▶ Your task
The first line of the listing opens the range and the line with "on Docker Hub" closes it; repeat those lines and all between them word for word, leaving out the pictures.

■ ■ ■ ■ ■

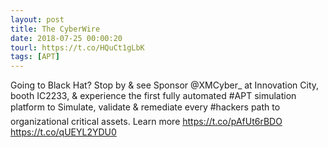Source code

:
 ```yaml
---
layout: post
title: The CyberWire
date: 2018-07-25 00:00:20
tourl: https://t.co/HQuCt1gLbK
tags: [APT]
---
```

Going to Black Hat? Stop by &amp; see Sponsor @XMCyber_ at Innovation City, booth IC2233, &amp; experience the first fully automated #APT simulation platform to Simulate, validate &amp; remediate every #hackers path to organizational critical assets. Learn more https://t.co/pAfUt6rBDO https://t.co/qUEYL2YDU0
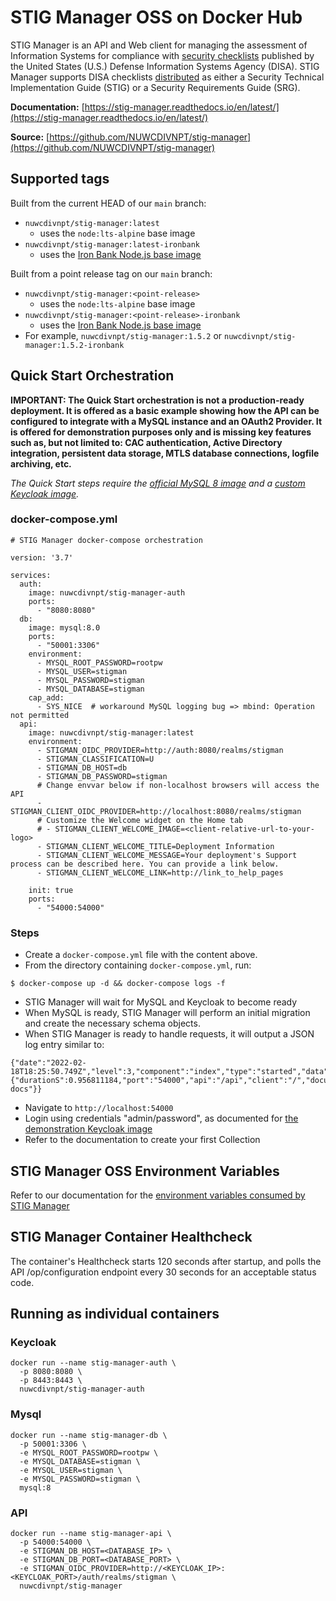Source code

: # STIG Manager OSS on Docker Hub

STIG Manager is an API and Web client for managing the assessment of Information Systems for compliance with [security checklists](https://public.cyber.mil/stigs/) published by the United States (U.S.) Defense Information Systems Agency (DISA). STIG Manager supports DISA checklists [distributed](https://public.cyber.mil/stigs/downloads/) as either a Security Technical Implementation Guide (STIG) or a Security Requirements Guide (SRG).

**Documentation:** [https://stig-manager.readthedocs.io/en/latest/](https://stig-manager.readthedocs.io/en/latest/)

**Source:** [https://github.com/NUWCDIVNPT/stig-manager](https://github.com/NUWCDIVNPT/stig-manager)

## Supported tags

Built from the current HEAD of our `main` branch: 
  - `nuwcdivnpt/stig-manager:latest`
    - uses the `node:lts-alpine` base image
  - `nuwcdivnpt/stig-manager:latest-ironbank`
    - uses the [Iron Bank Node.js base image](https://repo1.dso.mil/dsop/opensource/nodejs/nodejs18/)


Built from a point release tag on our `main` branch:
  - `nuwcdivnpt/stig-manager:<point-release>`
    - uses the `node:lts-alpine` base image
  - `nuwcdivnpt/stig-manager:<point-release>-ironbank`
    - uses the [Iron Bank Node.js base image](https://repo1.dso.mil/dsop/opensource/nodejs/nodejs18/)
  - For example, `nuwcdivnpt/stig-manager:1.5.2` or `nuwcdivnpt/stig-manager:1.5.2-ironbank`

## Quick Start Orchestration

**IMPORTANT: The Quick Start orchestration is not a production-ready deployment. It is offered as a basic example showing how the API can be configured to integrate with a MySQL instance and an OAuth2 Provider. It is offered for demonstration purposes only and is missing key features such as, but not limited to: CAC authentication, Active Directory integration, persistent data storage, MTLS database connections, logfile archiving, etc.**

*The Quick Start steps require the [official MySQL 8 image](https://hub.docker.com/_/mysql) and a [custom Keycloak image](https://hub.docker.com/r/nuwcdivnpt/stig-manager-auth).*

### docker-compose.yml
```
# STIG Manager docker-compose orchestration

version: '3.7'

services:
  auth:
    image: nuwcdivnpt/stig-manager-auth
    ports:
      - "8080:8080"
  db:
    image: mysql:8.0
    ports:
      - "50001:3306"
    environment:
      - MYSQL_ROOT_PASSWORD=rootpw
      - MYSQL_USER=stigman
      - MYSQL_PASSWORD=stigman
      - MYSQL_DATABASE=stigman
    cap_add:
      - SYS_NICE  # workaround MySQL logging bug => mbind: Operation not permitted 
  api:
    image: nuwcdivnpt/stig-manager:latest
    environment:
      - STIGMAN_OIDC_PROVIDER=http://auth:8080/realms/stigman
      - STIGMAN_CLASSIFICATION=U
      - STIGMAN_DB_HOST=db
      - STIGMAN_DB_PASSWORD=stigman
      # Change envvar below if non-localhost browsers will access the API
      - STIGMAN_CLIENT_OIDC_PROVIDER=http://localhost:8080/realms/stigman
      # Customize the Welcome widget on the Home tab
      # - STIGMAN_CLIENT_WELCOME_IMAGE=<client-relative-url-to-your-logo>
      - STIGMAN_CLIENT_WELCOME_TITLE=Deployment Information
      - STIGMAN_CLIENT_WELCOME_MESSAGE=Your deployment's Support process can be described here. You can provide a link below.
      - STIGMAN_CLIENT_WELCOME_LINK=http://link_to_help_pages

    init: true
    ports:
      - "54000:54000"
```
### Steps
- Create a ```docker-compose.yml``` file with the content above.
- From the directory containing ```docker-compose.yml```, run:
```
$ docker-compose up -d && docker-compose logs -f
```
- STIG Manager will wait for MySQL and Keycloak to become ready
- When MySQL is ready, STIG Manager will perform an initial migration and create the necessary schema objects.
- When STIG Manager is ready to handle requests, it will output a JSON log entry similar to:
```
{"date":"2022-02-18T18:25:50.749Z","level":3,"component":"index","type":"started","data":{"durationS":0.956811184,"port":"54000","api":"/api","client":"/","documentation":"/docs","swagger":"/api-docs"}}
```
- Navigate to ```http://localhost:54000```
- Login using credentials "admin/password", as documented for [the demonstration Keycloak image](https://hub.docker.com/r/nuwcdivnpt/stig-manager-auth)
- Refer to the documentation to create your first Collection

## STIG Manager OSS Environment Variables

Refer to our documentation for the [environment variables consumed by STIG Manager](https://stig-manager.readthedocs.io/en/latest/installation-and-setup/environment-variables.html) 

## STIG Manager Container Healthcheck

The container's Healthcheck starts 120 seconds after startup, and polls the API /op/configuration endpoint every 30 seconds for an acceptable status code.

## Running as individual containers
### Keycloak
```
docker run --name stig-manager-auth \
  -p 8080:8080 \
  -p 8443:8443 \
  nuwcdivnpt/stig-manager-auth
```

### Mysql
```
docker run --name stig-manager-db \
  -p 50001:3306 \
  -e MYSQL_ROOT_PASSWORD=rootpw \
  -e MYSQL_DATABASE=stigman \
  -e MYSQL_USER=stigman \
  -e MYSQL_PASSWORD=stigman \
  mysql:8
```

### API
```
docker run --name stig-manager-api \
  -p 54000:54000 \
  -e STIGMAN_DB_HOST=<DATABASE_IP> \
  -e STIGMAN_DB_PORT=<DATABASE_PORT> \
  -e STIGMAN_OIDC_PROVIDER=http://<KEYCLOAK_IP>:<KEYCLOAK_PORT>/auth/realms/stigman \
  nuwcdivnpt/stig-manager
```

■ ■ ■ ■ ■

▶ Reply
Source code

:
 ```yaml
---
layout: post
title: The CyberWire
date: 2018-07-25 00:00:20
tourl: https://t.co/HQuCt1gLbK
tags: [APT]
---
```

Going to Black Hat? Stop by &amp; see Sponsor @XMCyber_ at Innovation City, booth IC2233, &amp; experience the first fully automated #APT simulation platform to Simulate, validate &amp; remediate every #hackers path to organizational critical assets. Learn more https://t.co/pAfUt6rBDO https://t.co/qUEYL2YDU0
Source code

: # STIG Manager OSS on Docker Hub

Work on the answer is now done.